• DATA RECORDS:
Start of Block
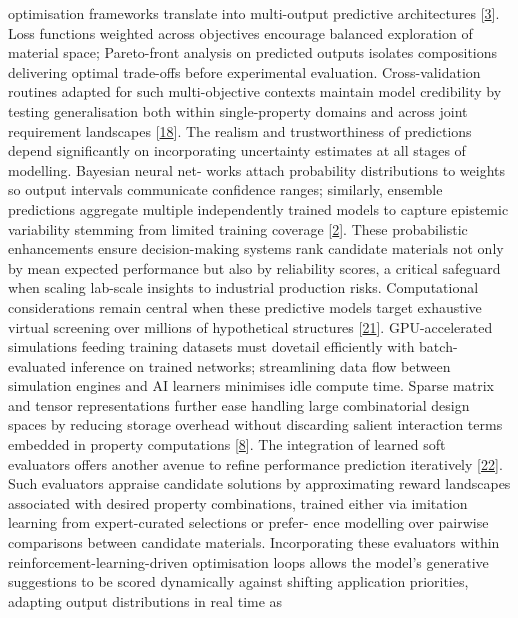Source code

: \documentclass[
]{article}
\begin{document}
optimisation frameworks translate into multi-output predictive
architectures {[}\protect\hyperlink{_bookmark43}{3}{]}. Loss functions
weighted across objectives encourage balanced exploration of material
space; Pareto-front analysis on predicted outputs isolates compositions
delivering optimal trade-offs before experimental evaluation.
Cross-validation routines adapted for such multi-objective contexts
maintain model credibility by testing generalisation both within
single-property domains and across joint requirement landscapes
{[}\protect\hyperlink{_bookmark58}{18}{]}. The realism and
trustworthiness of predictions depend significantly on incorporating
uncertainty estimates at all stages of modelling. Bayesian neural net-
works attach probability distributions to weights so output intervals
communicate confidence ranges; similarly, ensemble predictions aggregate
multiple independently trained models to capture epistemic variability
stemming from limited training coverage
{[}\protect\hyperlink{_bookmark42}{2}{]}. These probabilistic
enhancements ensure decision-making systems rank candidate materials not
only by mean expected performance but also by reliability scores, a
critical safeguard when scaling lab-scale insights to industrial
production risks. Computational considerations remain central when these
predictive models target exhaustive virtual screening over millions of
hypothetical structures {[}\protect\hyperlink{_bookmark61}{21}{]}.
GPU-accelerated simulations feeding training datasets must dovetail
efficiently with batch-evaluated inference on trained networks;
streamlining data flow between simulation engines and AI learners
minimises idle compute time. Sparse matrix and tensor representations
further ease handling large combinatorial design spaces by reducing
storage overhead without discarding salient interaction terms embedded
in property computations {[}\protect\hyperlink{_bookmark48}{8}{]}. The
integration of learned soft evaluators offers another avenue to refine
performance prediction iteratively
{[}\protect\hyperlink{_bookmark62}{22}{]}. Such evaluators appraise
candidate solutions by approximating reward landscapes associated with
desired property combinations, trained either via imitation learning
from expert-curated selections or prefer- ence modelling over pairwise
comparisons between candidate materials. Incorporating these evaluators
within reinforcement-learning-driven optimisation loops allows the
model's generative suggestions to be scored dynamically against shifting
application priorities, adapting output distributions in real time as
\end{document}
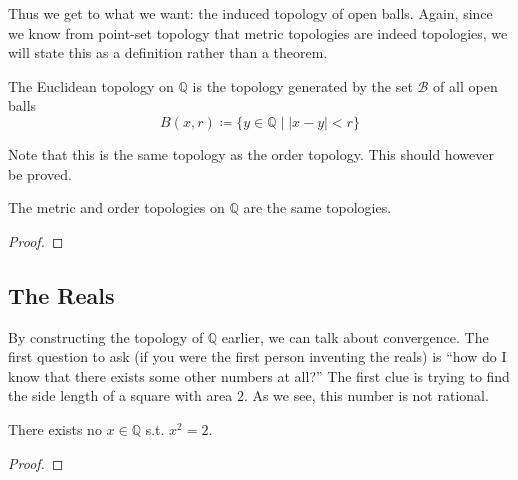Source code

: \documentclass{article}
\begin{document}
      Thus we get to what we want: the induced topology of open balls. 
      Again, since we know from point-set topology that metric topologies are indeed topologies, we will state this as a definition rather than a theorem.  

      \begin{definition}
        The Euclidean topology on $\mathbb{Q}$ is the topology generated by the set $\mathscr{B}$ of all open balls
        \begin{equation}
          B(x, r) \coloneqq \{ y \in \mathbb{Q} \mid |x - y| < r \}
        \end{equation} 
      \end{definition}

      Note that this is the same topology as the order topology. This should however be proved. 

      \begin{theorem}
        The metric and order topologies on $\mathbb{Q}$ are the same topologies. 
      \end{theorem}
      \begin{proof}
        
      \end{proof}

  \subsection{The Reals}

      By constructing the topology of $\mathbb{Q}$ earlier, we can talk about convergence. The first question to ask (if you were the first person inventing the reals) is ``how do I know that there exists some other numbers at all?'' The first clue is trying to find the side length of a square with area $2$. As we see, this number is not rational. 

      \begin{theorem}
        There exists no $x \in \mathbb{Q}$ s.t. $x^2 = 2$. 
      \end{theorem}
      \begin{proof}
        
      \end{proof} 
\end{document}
End of Block
• TRY IT:
Only lines holding the word "predictions" belong in the answer; copy all of them from the records.

• RESULT:
trustworthiness of predictions depend significantly on incorporating
communicate confidence ranges; similarly, ensemble predictions aggregate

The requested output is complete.